Mark Carney warns investors face ‘huge’ climate change losses

Financial Times Financial Times

September 29, 2015 9:46 pm

The governor of the Bank of England has thrown down the gauntlet to the fossil fuel industry with a blunt warning that investors face “potentially huge” losses from climate change action that could make vast reserves of oil, coal and gas “literally unburnable”.

In a sweeping assessment of the financial risks posed by global warming, Mark Carney acknowledged there was a danger the assets of fossil fuel companies could be left “stranded” by tougher rules to curb climate change.

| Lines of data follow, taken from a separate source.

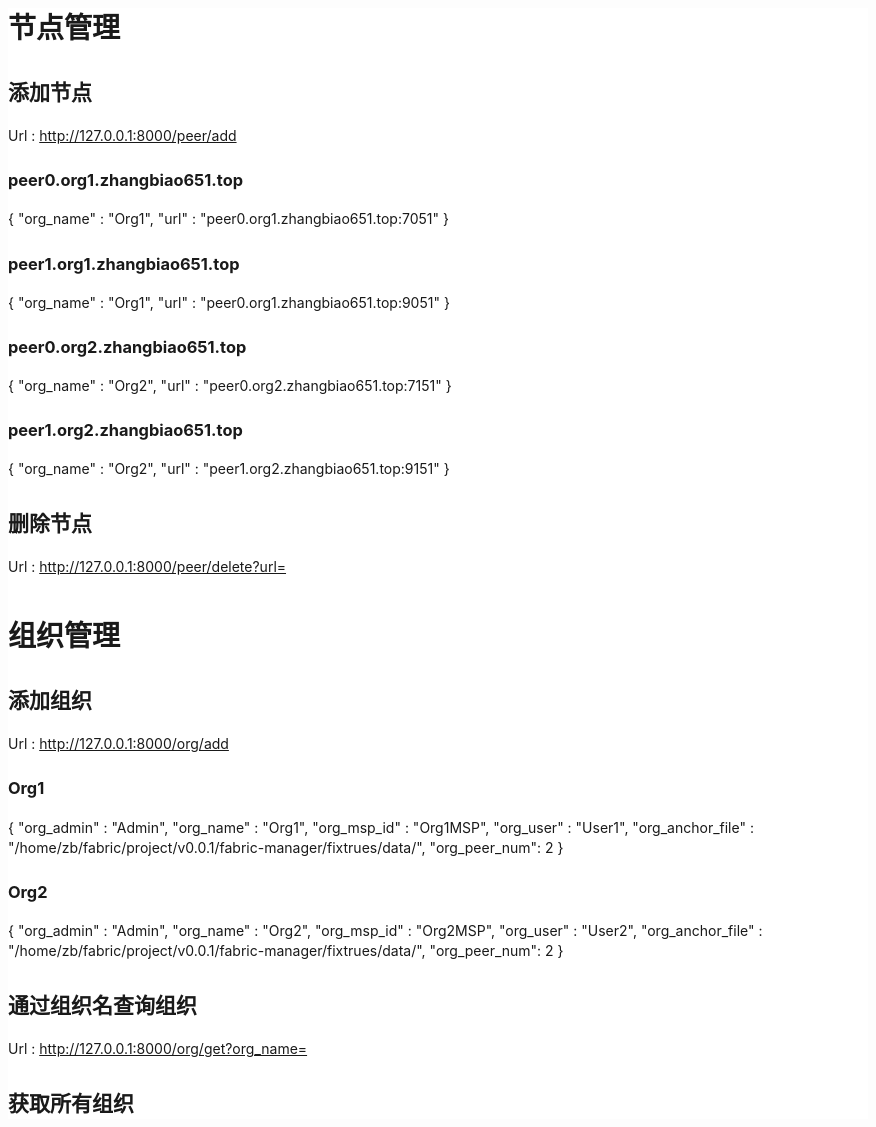 # 节点管理
## 添加节点
Url : http://127.0.0.1:8000/peer/add
### peer0.org1.zhangbiao651.top
{
	"org_name" : "Org1",
	"url" : "peer0.org1.zhangbiao651.top:7051"
}
### peer1.org1.zhangbiao651.top
{
	"org_name" : "Org1",
	"url" : "peer0.org1.zhangbiao651.top:9051"
}
### peer0.org2.zhangbiao651.top
{
	"org_name" : "Org2",
	"url" : "peer0.org2.zhangbiao651.top:7151"
}
### peer1.org2.zhangbiao651.top
{
	"org_name" : "Org2",
	"url" : "peer1.org2.zhangbiao651.top:9151"
}
## 删除节点
Url : http://127.0.0.1:8000/peer/delete?url=

# 组织管理
## 添加组织
Url : http://127.0.0.1:8000/org/add
### Org1

{
	"org_admin" : "Admin",
	"org_name" :  "Org1",
	"org_msp_id" : "Org1MSP",
	"org_user" : "User1",
	"org_anchor_file" : "/home/zb/fabric/project/v0.0.1/fabric-manager/fixtrues/data/",
	"org_peer_num": 2
}

### Org2
{
	"org_admin" : "Admin",
	"org_name" :  "Org2",
	"org_msp_id" : "Org2MSP",
	"org_user" : "User2",
	"org_anchor_file" : "/home/zb/fabric/project/v0.0.1/fabric-manager/fixtrues/data/",
	"org_peer_num": 2
}
## 通过组织名查询组织
Url : http://127.0.0.1:8000/org/get?org_name=
## 获取所有组织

“The exposure of UK investors, including insurance companies, to these shifts is potentially huge,” he told a Lloyd’s of London dinner on Tuesday night, explaining 19 per cent of FTSE 100 companies were in the natural resources and extraction industries.

“The challenges currently posed by climate change pale in significance compared with what might come,” he said. “Once climate change becomes a defining issue for financial stability, it may already be too late.”

The governor did not suggest the BoE would itself attempt to enforce stricter climate risk regulations for financial institutions.

But his comments are still likely to irk fossil fuel industry executives confronting climate campaigners who argue the risk of so-called stranded assets shows why investors should divest from fossil fuels.

Several oil and gas companies, including Royal Dutch Shell, say the concept overlooks projected demand for energy, especially in fast-growing developing countries.

The prospect of tougher global climate action has grown as delegates from nearly 200 countries prepare to broker a UN climate change accord in Paris in December.

Once climate change becomes a defining issue for financial stability, it may already be too late– Mark Carney

It is still far from clear if the agreement will deliver the cuts in global greenhouse gas pollution that scientists say are needed to ensure global temperatures do not rise more than 2°C from pre-industrial times, a goal governments have already agreed to meet.

But Mr Carney said scientists had calculated the “carbon budget” the world could afford if it is to meet the 2°C target, and it amounted to between one-fifth and one-third of the world’s proven reserves of oil, gas and coal.

“If that estimate is even approximately correct it would render the vast majority of reserves ‘stranded’ — oil, gas and coal that will be literally unburnable without expensive carbon capture technology, which itself alters fossil fuel economics,” he said.

“A wholesale reassessment of prospects, especially if it were to occur suddenly, could potentially destabilise markets,” he said, echoing warnings from the Carbon Tracker think-tank in London that pioneered the stranded carbon assets idea several years ago.

Mr Carney was speaking as the BoE’s Prudential Regulation Authority, published a report identifying potential climate risks for the UK insurance industry it supervises, which manages nearly £2tn in assets.

Mr Carney told the Lloyd’s of London dinner that suggestions that banks and insurers should face new requirements to encourage low-carbon investment were “flawed”.

Instead, he said the Financial Stability Board, an international body monitoring the global financial system that Mr Carney chairs, may recommend G20 countries make it easier for investors to compare the “carbon intensity” of different assets.

He suggested a “climate disclosure task force” could be set up to create a voluntary standard for the information companies producing or emitting carbon should disclose.

Information about companies’ carbon footprints would give investors a better idea of potential risks at a time when scientific evidence was showing that eventually, “climate change will threaten financial resilience and longer term prosperity”, Mr Carney said.

“While there is still time to act, the window of opportunity is finite and shrinking.”